Além do comando da força tarefa conjunta, haverá aumento de 100 para 200 homens nos pelotões de fronteira em Roraima, com duplicação dos pontos de controle na fronteira, no interior do Estado e entre Pacaraima e Boa Vista. Haverá, também, desdobramento de um hospital de campanha em Pacaraima, para atender o fluxo inicial dos venezuelanos que estão entrando no País.

 

 

Novos centros de triagem serão instalados para ajudar na recepção dos venezuelanos, assim como estão sendo deslocadas motocicletas com equipes volantes para reforçar além dos postos de fronteira. No âmbito do Ministério da Justiça, 32 homens da Força Nacional que estão em Manaus serão deslocados para Roraima assim como oito caminhonetes serão levadas para ajudar no patrulhamento das cidades.

 

 

Haverá também repasse de recursos para auxílio ao Estado e aos municípios. O ministro da Justiça chegou a falar dos primeiros R$ 700 mil para a instalação de centros de referência e anunciou nova reunião conjunta em 14 de março, para tratar especificamente dos problemas com a população indígena na região atribuindo os entraves existentes a questões meramente ideológicas.

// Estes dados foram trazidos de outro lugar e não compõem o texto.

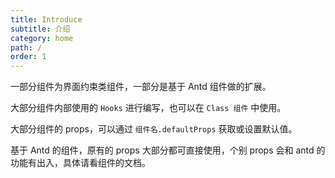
 ```yaml
---
title: Introduce
subtitle: 介绍
category: home
path: /
order: 1
---
```


一部分组件为界面约束类组件，一部分是基于 Antd 组件做的扩展。

大部分组件内部使用的 `Hooks` 进行编写，也可以在 `Class 组件` 中使用。

大部分组件的 props，可以通过 `组件名.defaultProps` 获取或设置默认值。

基于 Antd 的组件，原有的 props 大部分都可直接使用，个别 props 会和 antd 的功能有出入，具体请看组件的文档。
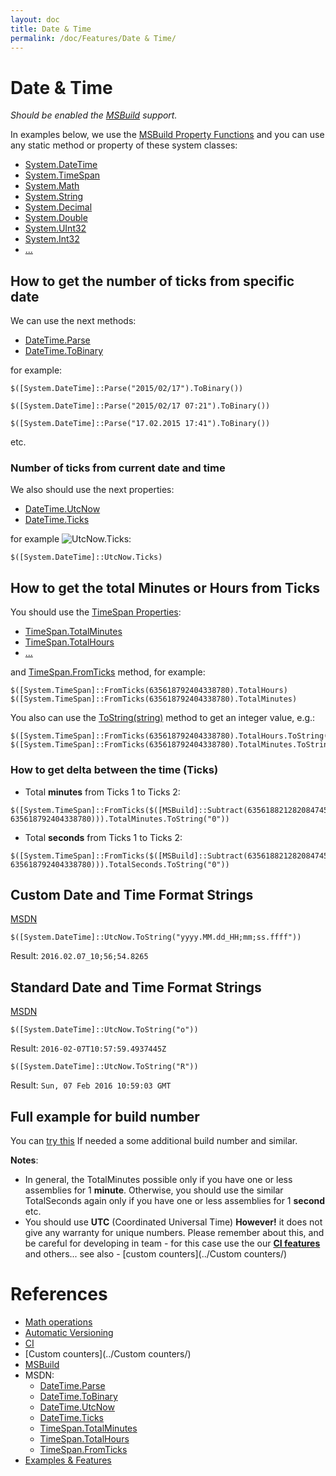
 ```yaml
---
layout: doc
title: Date & Time
permalink: /doc/Features/Date & Time/
---
```

# Date & Time

*Should be enabled the [MSBuild](../../Scripts/MSBuild/) support.*

In examples below, we use the [MSBuild Property Functions](https://msdn.microsoft.com/en-us/library/vstudio/dd633440%28v=vs.120%29.aspx#BKMK_PropertyFunctions) and you can use any static method or property of these system classes:

* [System.DateTime](https://msdn.microsoft.com/en-us/library/system.datetime_methods%28v=vs.100%29.aspx)
* [System.TimeSpan](https://msdn.microsoft.com/en-us/library/system.timespan_methods%28v=vs.100%29.aspx)
* [System.Math](https://msdn.microsoft.com/en-us/library/system.math_methods%28v=vs.100%29.aspx)
* [System.String](https://msdn.microsoft.com/en-us/library/system.string_methods%28v=vs.100%29.aspx)
* [System.Decimal](https://msdn.microsoft.com/en-us/library/system.decimal_methods%28v=vs.100%29.aspx)
* [System.Double](https://msdn.microsoft.com/en-us/library/system.double_methods%28v=vs.100%29.aspx)
* [System.UInt32](https://msdn.microsoft.com/en-us/library/system.uint32_methods%28v=vs.100%29.aspx)
* [System.Int32](https://msdn.microsoft.com/en-us/library/system.int32_methods%28v=vs.100%29.aspx)
* [...](https://msdn.microsoft.com/en-us/library/vstudio/dd633440%28v=vs.120%29.aspx#BKMK_Static)


## How to get the number of ticks from specific date

We can use the next methods:

* [DateTime.Parse](https://msdn.microsoft.com/en-us/library/system.datetime.parse.aspx)
* [DateTime.ToBinary](https://msdn.microsoft.com/en-us/library/system.datetime.tobinary%28v=vs.110%29.aspx)

for example:

```{{site.sbelang1}}
$([System.DateTime]::Parse("2015/02/17").ToBinary())
```

```{{site.sbelang1}}
$([System.DateTime]::Parse("2015/02/17 07:21").ToBinary())
```

```{{site.sbelang1}}
$([System.DateTime]::Parse("17.02.2015 17:41").ToBinary())
```
etc.

### Number of ticks from current date and time

We also should use the next properties:

* [DateTime.UtcNow](https://msdn.microsoft.com/en-us/library/system.datetime.utcnow%28v=vs.100%29.aspx)
* [DateTime.Ticks](https://msdn.microsoft.com/en-us/library/system.datetime.ticks%28v=vs.100%29.aspx)

for example ![UtcNow.Ticks](https://bitbucket.org/3F/vssolutionbuildevent/wiki/Resources/examples/UtcNow-Ticks.gif):

```{{site.sbelang1}}
$([System.DateTime]::UtcNow.Ticks)
```

## How to get the total Minutes or Hours from Ticks

You should use the [TimeSpan Properties](https://msdn.microsoft.com/en-us/library/System.TimeSpan_properties%28v=vs.100%29.aspx):

* [TimeSpan.TotalMinutes](https://msdn.microsoft.com/en-us/library/system.timespan.totalminutes%28v=vs.100%29.aspx)
* [TimeSpan.TotalHours](https://msdn.microsoft.com/en-us/library/system.timespan.totalhours%28v=vs.100%29.aspx)
* [...](https://msdn.microsoft.com/en-us/library/System.TimeSpan_properties%28v=vs.100%29.aspx)

and [TimeSpan.FromTicks](https://msdn.microsoft.com/en-us/library/system.timespan.fromticks%28v=vs.100%29.aspx) method, for example:

```{{site.sbelang1}}
$([System.TimeSpan]::FromTicks(635618792404338780).TotalHours)
$([System.TimeSpan]::FromTicks(635618792404338780).TotalMinutes)
```
You also can use the [ToString(string)](https://msdn.microsoft.com/en-us/library/kfsatb94%28v=vs.110%29.aspx) method to get an integer value, e.g.:

```{{site.sbelang1}}
$([System.TimeSpan]::FromTicks(635618792404338780).TotalHours.ToString("0"))
$([System.TimeSpan]::FromTicks(635618792404338780).TotalMinutes.ToString("0"))
```

### How to get delta between the time (Ticks)

* Total **minutes** from Ticks 1 to Ticks 2:

```{{site.sbelang1}}
$([System.TimeSpan]::FromTicks($([MSBuild]::Subtract(635618821282084745, 635618792404338780))).TotalMinutes.ToString("0"))
```

* Total **seconds** from Ticks 1 to Ticks 2:

```{{site.sbelang1}}
$([System.TimeSpan]::FromTicks($([MSBuild]::Subtract(635618821282084745, 635618792404338780))).TotalSeconds.ToString("0"))
```

## Custom Date and Time Format Strings

[MSDN](https://msdn.microsoft.com/en-us/library/8kb3ddd4%28v=vs.110%29.aspx)

```{{msblang}}
$([System.DateTime]::UtcNow.ToString("yyyy.MM.dd_HH;mm;ss.ffff"))
```
Result: `2016.02.07_10;56;54.8265`

## Standard Date and Time Format Strings

[MSDN](https://msdn.microsoft.com/library/az4se3k1%28v=vs.100%29.aspx)

```{{msblang}}
$([System.DateTime]::UtcNow.ToString("o"))
```
Result: `2016-02-07T10:57:59.4937445Z`

```{{msblang}}
$([System.DateTime]::UtcNow.ToString("R"))
```
Result: `Sun, 07 Feb 2016 10:59:03 GMT`

## Full example for build number

You can [try this](../../Examples/Version/Manually/) If needed a some additional build number and similar.

**Notes**: 

* In general, the TotalMinutes possible only if you have one or less assemblies for 1 **minute**. Otherwise, you should use the similar TotalSeconds again only if you have one or less assemblies for 1 **second** etc.
* You should use **UTC** (Coordinated Universal Time) **However!** it does not give any warranty for unique numbers. Please remember about this, and be careful for developing in team - for this case use the our **[CI features](../../CI/)** and others... see also - [custom counters](../Custom counters/)

# References #

* [Math operations](../Math/)
* [Automatic Versioning](../../Examples/Version/)
* [CI](../../CI/)
* [Custom counters](../Custom counters/)
* [MSBuild](../../Scripts/MSBuild/)
* MSDN:
    * [DateTime.Parse](https://msdn.microsoft.com/en-us/library/system.datetime.parse.aspx)
    * [DateTime.ToBinary](https://msdn.microsoft.com/en-us/library/system.datetime.tobinary%28v=vs.110%29.aspx)
    * [DateTime.UtcNow](https://msdn.microsoft.com/en-us/library/system.datetime.utcnow%28v=vs.100%29.aspx)
    * [DateTime.Ticks](https://msdn.microsoft.com/en-us/library/system.datetime.ticks%28v=vs.100%29.aspx)
    * [TimeSpan.TotalMinutes](https://msdn.microsoft.com/en-us/library/system.timespan.totalminutes%28v=vs.100%29.aspx)
    * [TimeSpan.TotalHours](https://msdn.microsoft.com/en-us/library/system.timespan.totalhours%28v=vs.100%29.aspx)
    * [TimeSpan.FromTicks](https://msdn.microsoft.com/en-us/library/system.timespan.fromticks%28v=vs.100%29.aspx)
* [Examples & Features](../../Examples/)
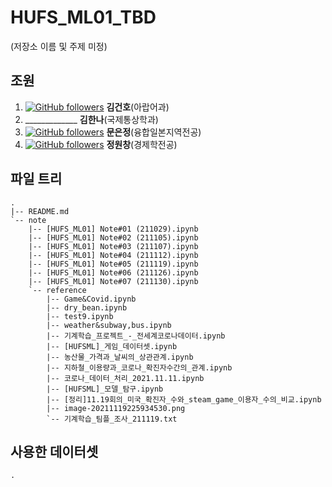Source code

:# HUFS_ML01_TBD
(저장소 이름 및 주제 미정)

## 조원
1. [![GitHub followers](https://img.shields.io/github/followers/basekim14.svg?style=social&label=Follow&maxAge=2592000)](https://github.com/basekim14?tab=followers) **김건호**(아랍어과)
2. _____________ **김한나**(국제통상학과)
3. [![GitHub followers](https://img.shields.io/github/followers/EUNJEONGMUN.svg?style=social&label=Follow&maxAge=2592000)](https://github.com/EUNJEONGMUN?tab=followers) **문은정**(융합일본지역전공) 
4. [![GitHub followers](https://img.shields.io/github/followers/wonchang15.svg?style=social&label=Follow&maxAge=2592000)](https://github.com/wonchang15?tab=followers) **정원창**(경제학전공) 

## 파일 트리

```
.
|-- README.md
`-- note
    |-- [HUFS_ML01] Note#01 (211029).ipynb
    |-- [HUFS_ML01] Note#02 (211105).ipynb
    |-- [HUFS_ML01] Note#03 (211107).ipynb
    |-- [HUFS_ML01] Note#04 (211112).ipynb
    |-- [HUFS_ML01] Note#05 (211119).ipynb
    |-- [HUFS_ML01] Note#06 (211126).ipynb
    |-- [HUFS_ML01] Note#07 (211130).ipynb
    `-- reference
        |-- Game&Covid.ipynb
        |-- dry_bean.ipynb
        |-- test9.ipynb
        |-- weather&subway,bus.ipynb
        |-- 기계학습_프로젝트_-_전세계코로나데이터.ipynb
        |-- [HUFSML]_게임_데이터셋.ipynb
        |-- 농산물_가격과_날씨의_상관관계.ipynb
        |-- 지하철_이용량과_코로나_확진자수간의_관계.ipynb
        |-- 코로나_데이터_처리_2021.11.11.ipynb
        |-- [HUFSML]_모델_탐구.ipynb
        |-- [정리]11.19회의_미국_확진자_수와_steam_game_이용자_수의_비교.ipynb
        |-- image-20211119225934530.png
        `-- 기계학습_팀플_조사_211119.txt

```



## 사용한 데이터셋

```
.
```
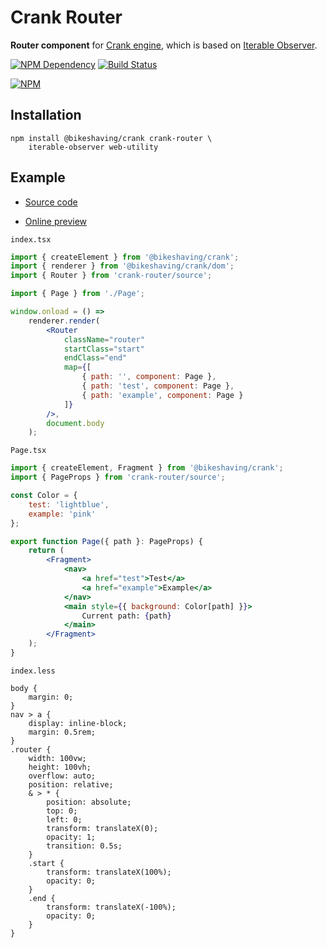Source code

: # Crank Router

**Router component** for [Crank engine][1], which is based on [Iterable Observer][2].

[![NPM Dependency](https://david-dm.org/TechQuery/crank-router.svg)][3]
[![Build Status](https://travis-ci.com/TechQuery/crank-router.svg)][4]

[![NPM](https://nodei.co/npm/crank-router.png?downloads=true&downloadRank=true&stars=true)][5]

## Installation

```shell
npm install @bikeshaving/crank crank-router \
    iterable-observer web-utility
```

## Example

-   [Source code](https://github.com/TechQuery/crank-router/tree/master/test/source)

-   [Online preview](https://tech-query.me/crank-router/demo/)

`index.tsx`

```jsx
import { createElement } from '@bikeshaving/crank';
import { renderer } from '@bikeshaving/crank/dom';
import { Router } from 'crank-router/source';

import { Page } from './Page';

window.onload = () =>
    renderer.render(
        <Router
            className="router"
            startClass="start"
            endClass="end"
            map={[
                { path: '', component: Page },
                { path: 'test', component: Page },
                { path: 'example', component: Page }
            ]}
        />,
        document.body
    );
```

`Page.tsx`

```jsx
import { createElement, Fragment } from '@bikeshaving/crank';
import { PageProps } from 'crank-router/source';

const Color = {
    test: 'lightblue',
    example: 'pink'
};

export function Page({ path }: PageProps) {
    return (
        <Fragment>
            <nav>
                <a href="test">Test</a>
                <a href="example">Example</a>
            </nav>
            <main style={{ background: Color[path] }}>
                Current path: {path}
            </main>
        </Fragment>
    );
}
```

`index.less`

```LESS
body {
    margin: 0;
}
nav > a {
    display: inline-block;
    margin: 0.5rem;
}
.router {
    width: 100vw;
    height: 100vh;
    overflow: auto;
    position: relative;
    & > * {
        position: absolute;
        top: 0;
        left: 0;
        transform: translateX(0);
        opacity: 1;
        transition: 0.5s;
    }
    .start {
        transform: translateX(100%);
        opacity: 0;
    }
    .end {
        transform: translateX(-100%);
        opacity: 0;
    }
}
```

[1]: https://crank.js.org/
[2]: https://web-cell.dev/iterable-observer/
[3]: https://david-dm.org/TechQuery/crank-router
[4]: https://travis-ci.com/TechQuery/crank-router
[5]: https://nodei.co/npm/crank-router/
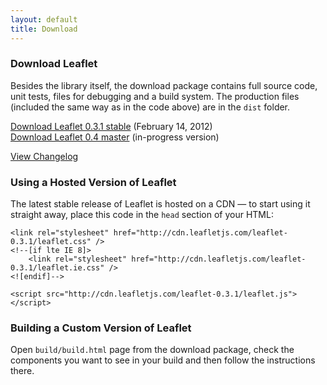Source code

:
 ```yaml
---
layout: default
title: Download
---
```


### Download Leaflet

Besides the library itself, the download package contains full source
code, unit tests, files for debugging and a build system. The production
files (included the same way as in the code above) are in the `dist`
folder.

[Download Leaflet 0.3.1 stable](https://github.com/CloudMade/Leaflet/zipball/v0.3.1) (February 14, 2012)<br />
[Download Leaflet 0.4 master](http://github.com/CloudMade/Leaflet/zipball/master) (in-progress version)

[View Changelog](https://github.com/CloudMade/Leaflet/blob/master/CHANGELOG.md)

### Using a Hosted Version of Leaflet

The latest stable release of Leaflet is hosted on a CDN — to start using
it straight away, place this code in the `head` section of your HTML:

    <link rel="stylesheet" href="http://cdn.leafletjs.com/leaflet-0.3.1/leaflet.css" />
    <!--[if lte IE 8]>
        <link rel="stylesheet" href="http://cdn.leafletjs.com/leaflet-0.3.1/leaflet.ie.css" />
    <![endif]-->

    <script src="http://cdn.leafletjs.com/leaflet-0.3.1/leaflet.js"></script>

### Building a Custom Version of Leaflet

Open `build/build.html` page from the download package, check the
components you want to see in your build and then follow the
instructions there.
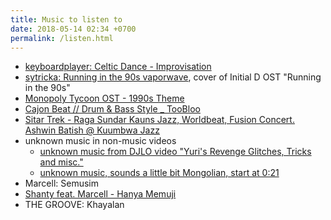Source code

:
 ```yaml
---
title: Music to listen to
date: 2018-05-14 02:34 +0700
permalink: /listen.html
---
```


- [keyboardplayer: Celtic Dance - Improvisation](https://www.youtube.com/watch?v=QaYS11gDhQ0)
- [sytricka: Running in the 90s vaporwave](https://soundcloud.com/sytricka/wsg-running-in-the-90s-vaporwave), cover of Initial D OST "Running in the 90s"
- [Monopoly Tycoon OST - 1990s Theme](https://www.youtube.com/watch?v=TdvWjjcS8I4&list=PLC642184314A6EBDF&index=8)
- [Cajon Beat // Drum & Bass Style _ TooBloo](https://www.youtube.com/watch?v=7MLpX104Auo)
- [Sitar Trek - Raga Sundar Kauns Jazz, Worldbeat, Fusion Concert. Ashwin Batish @ Kuumbwa Jazz](https://www.youtube.com/watch?v=UgGZWh7Z9eo)
- unknown music in non-music videos
    - [unknown music from DJLO video "Yuri's Revenge Glitches, Tricks and misc."](https://www.youtube.com/watch?v=au81LBz3eYI)
    - [unknown music, sounds a little bit Mongolian, start at 0:21](https://www.youtube.com/watch?v=zy2NhArT02o)
- Marcell: Semusim
- [Shanty feat. Marcell - Hanya Memuji](https://www.youtube.com/watch?v=egD4AsW7oOs)
- THE GROOVE: Khayalan
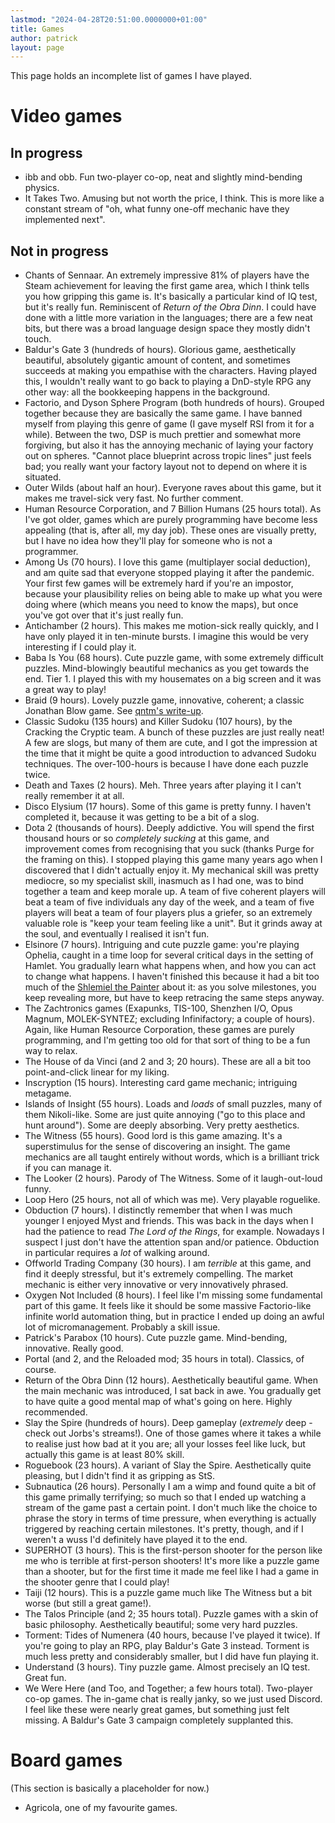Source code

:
 ```yaml
---
lastmod: "2024-04-28T20:51:00.0000000+01:00"
title: Games
author: patrick
layout: page
---
```


This page holds an incomplete list of games I have played.

# Video games

## In progress

* ibb and obb. Fun two-player co-op, neat and slightly mind-bending physics.
* It Takes Two. Amusing but not worth the price, I think. This is more like a constant stream of "oh, what funny one-off mechanic have they implemented next".

## Not in progress

* Chants of Sennaar. An extremely impressive 81% of players have the Steam achievement for leaving the first game area, which I think tells you how gripping this game is. It's basically a particular kind of IQ test, but it's really fun. Reminiscent of _Return of the Obra Dinn_. I could have done with a little more variation in the languages; there are a few neat bits, but there was a broad language design space they mostly didn't touch.
* Baldur's Gate 3 (hundreds of hours). Glorious game, aesthetically beautiful, absolutely gigantic amount of content, and sometimes succeeds at making you empathise with the characters. Having played this, I wouldn't really want to go back to playing a DnD-style RPG any other way: all the bookkeeping happens in the background.
* Factorio, and Dyson Sphere Program (both hundreds of hours). Grouped together because they are basically the same game. I have banned myself from playing this genre of game (I gave myself RSI from it for a while). Between the two, DSP is much prettier and somewhat more forgiving, but also it has the annoying mechanic of laying your factory out on spheres. "Cannot place blueprint across tropic lines" just feels bad; you really want your factory layout not to depend on where it is situated.
* Outer Wilds (about half an hour). Everyone raves about this game, but it makes me travel-sick very fast. No further comment.
* Human Resource Corporation, and 7 Billion Humans (25 hours total). As I've got older, games which are purely programming have become less appealing (that is, after all, my day job). These ones are visually pretty, but I have no idea how they'll play for someone who is not a programmer.
* Among Us (70 hours). I love this game (multiplayer social deduction), and am quite sad that everyone stopped playing it after the pandemic. Your first few games will be extremely hard if you're an impostor, because your plausibility relies on being able to make up what you were doing where (which means you need to know the maps), but once you've got over that it's just really fun.
* Antichamber (2 hours). This makes me motion-sick really quickly, and I have only played it in ten-minute bursts. I imagine this would be very interesting if I could play it.
* Baba Is You (68 hours). Cute puzzle game, with some extremely difficult puzzles. Mind-blowingly beautiful mechanics as you get towards the end. Tier 1. I played this with my housemates on a big screen and it was a great way to play!
* Braid (9 hours). Lovely puzzle game, innovative, coherent; a classic Jonathan Blow game. See [qntm's write-up](https://qntm.org/braid).
* Classic Sudoku (135 hours) and Killer Sudoku (107 hours), by the Cracking the Cryptic team. A bunch of these puzzles are just really neat! A few are slogs, but many of them are cute, and I got the impression at the time that it might be quite a good introduction to advanced Sudoku techniques. The over-100-hours is because I have done each puzzle twice.
* Death and Taxes (2 hours). Meh. Three years after playing it I can't really remember it at all.
* Disco Elysium (17 hours). Some of this game is pretty funny. I haven't completed it, because it was getting to be a bit of a slog.
* Dota 2 (thousands of hours). Deeply addictive. You will spend the first thousand hours or so *completely sucking* at this game, and improvement comes from recognising that you suck (thanks Purge for the framing on this). I stopped playing this game many years ago when I discovered that I didn't actually enjoy it. My mechanical skill was pretty mediocre, so my specialist skill, inasmuch as I had one, was to bind together a team and keep morale up. A team of five coherent players will beat a team of five individuals any day of the week, and a team of five players will beat a team of four players plus a griefer, so an extremely valuable role is "keep your team feeling like a unit". But it grinds away at the soul, and eventually I realised it isn't fun.
* Elsinore (7 hours). Intriguing and cute puzzle game: you're playing Ophelia, caught in a time loop for several critical days in the setting of Hamlet. You gradually learn what happens when, and how you can act to change what happens. I haven't finished this because it had a bit too much of the [Shlemiel the Painter](https://www.joelonsoftware.com/2001/12/11/back-to-basics/) about it: as you solve milestones, you keep revealing more, but have to keep retracing the same steps anyway.
* The Zachtronics games (Exapunks, TIS-100, Shenzhen I/O, Opus Magnum, MOLEK-SYNTEZ; excluding Infinifactory; a couple of hours). Again, like Human Resource Corporation, these games are purely programming, and I'm getting too old for that sort of thing to be a fun way to relax.
* The House of da Vinci (and 2 and 3; 20 hours). These are all a bit too point-and-click linear for my liking.
* Inscryption (15 hours). Interesting card game mechanic; intriguing metagame.
* Islands of Insight (55 hours). Loads and *loads* of small puzzles, many of them Nikoli-like. Some are just quite annoying ("go to this place and hunt around"). Some are deeply absorbing. Very pretty aesthetics.
* The Witness (55 hours). Good lord is this game amazing. It's a superstimulus for the sense of discovering an insight. The game mechanics are all taught entirely without words, which is a brilliant trick if you can manage it.
* The Looker (2 hours). Parody of The Witness. Some of it laugh-out-loud funny.
* Loop Hero (25 hours, not all of which was me). Very playable roguelike.
* Obduction (7 hours). I distinctly remember that when I was much younger I enjoyed Myst and friends. This was back in the days when I had the patience to read _The Lord of the Rings_, for example. Nowadays I suspect I just don't have the attention span and/or patience. Obduction in particular requires a *lot* of walking around.
* Offworld Trading Company (30 hours). I am *terrible* at this game, and find it deeply stressful, but it's extremely compelling. The market mechanic is either very innovative or very innovatively phrased.
* Oxygen Not Included (8 hours). I feel like I'm missing some fundamental part of this game. It feels like it should be some massive Factorio-like infinite world automation thing, but in practice I ended up doing an awful lot of micromanagement. Probably a skill issue.
* Patrick's Parabox (10 hours). Cute puzzle game. Mind-bending, innovative. Really good.
* Portal (and 2, and the Reloaded mod; 35 hours in total). Classics, of course. 
* Return of the Obra Dinn (12 hours). Aesthetically beautiful game. When the main mechanic was introduced, I sat back in awe. You gradually get to have quite a good mental map of what's going on here. Highly recommended.
* Slay the Spire (hundreds of hours). Deep gameplay (_extremely_ deep - check out Jorbs's streams!). One of those games where it takes a while to realise just how bad at it you are; all your losses feel like luck, but actually this game is at least 80% skill.
* Roguebook (23 hours). A variant of Slay the Spire. Aesthetically quite pleasing, but I didn't find it as gripping as StS.
* Subnautica (26 hours). Personally I am a wimp and found quite a bit of this game primally terrifying; so much so that I ended up watching a stream of the game past a certain point. I don't much like the choice to phrase the story in terms of time pressure, when everything is actually triggered by reaching certain milestones. It's pretty, though, and if I weren't a wuss I'd definitely have played it to the end.
* SUPERHOT (3 hours). This is the first-person shooter for the person like me who is terrible at first-person shooters! It's more like a puzzle game than a shooter, but for the first time it made me feel like I had a game in the shooter genre that I could play!
* Taiji (12 hours). This is a puzzle game much like The Witness but a bit worse (but still a great game!).
* The Talos Principle (and 2; 35 hours total). Puzzle games with a skin of basic philosophy. Aesthetically beautiful; some very hard puzzles.
* Torment: Tides of Numenera (40 hours, because I've played it twice). If you're going to play an RPG, play Baldur's Gate 3 instead. Torment is much less pretty and considerably smaller, but I did have fun playing it.
* Understand (3 hours). Tiny puzzle game. Almost precisely an IQ test. Great fun.
* We Were Here (and Too, and Together; a few hours total). Two-player co-op games. The in-game chat is really janky, so we just used Discord. I feel like these were nearly great games, but something just felt missing. A Baldur's Gate 3 campaign completely supplanted this.

# Board games

(This section is basically a placeholder for now.)

* Agricola, one of my favourite games.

Reiterou ainda que será iniciado um censo entre os venezuelanos.

 

 

Críticas políticas

 

 

Em sua fala, o ministro do GSI fez críticas indiretas ao governo venezuelano e aos governos anteriores do Brasil que apoiaram a atuação dos governos Nicolas Maduro e Hugo Chavez, que levaram à atual crise venezuelana.

 

 

Ao citar os problemas na Venezuela, que acabaram por resultar neste fuga em massa para o Brasil, o ministro Etchegoyen citou que “este êxodo social foi provocado por decisões ideológicas, que levaram ao desastre venezuelano”, lembrando que “boa parte destas posturas foi festejada até que chegássemos à tragédia que hoje vivemos”.

 

 

Já o ministro Jungmann fez questão de ressaltar a necessidade de distribuição dos venezuelanos pelo País, salientando que, embora a migração de venezuelanos ocorra geograficamente em Roraima, na verdade “este é um problema nacional, que apenas se dá pelo norte do País, por uma questão de fronteiras”. E emendou: “mas cabe ao Brasil abraçar e assumir as mesmas responsabilidades”.

 

 

O general Etchegoyen, por sua vez, apelou para que outros países que queiram ajudar os venezuelanos, aqui no Brasil ou na própria Venezuela, que o façam por meio do nosso país. “O Brasil oferece ajuda aos venezuelanos pela crise que eles enfrentam e abre-se para que outros países que queiram cooperar o façam por meio da gestão do Brasil”, declarou ele, citando que Canadá, Estados Unidos, União Europeia, e países da região já manifestaram desejo de cooperar de alguma maneira “para que nós possamos ajudá-los onde eles estão, lá mesmo na Venezuela”.

 

 

Distribuição

 

 

O presidente Michel Temer mencionou a possibilidade de enviar venezuelanos que entraram no Estado para o restante do Brasil. Segundo ele, a chamada “interiorização” poderia “diluir a entrada” dos imigrantes.

 

 

Embora não tenha mencionado no discurso desta segunda, o governo avalia desde a semana passada realocar cerca de mil venezuelanos pelos Estados de São Paulo, Paraná, Amazonas e Mato Grosso.

 

 

No discurso, Temer lembrou ainda que sempre falou, inclusive em discurso na ONU, que não vai proibir a entrada de estrangeiros refugiados no País. Ele afirmou que o governo vai trabalhar para “ordenar” a entrada dos imigrantes. Para isso, o presidente anunciou nesta segunda que criará uma coordenação federal em conjunto com o Estado para tentar resolver a situação.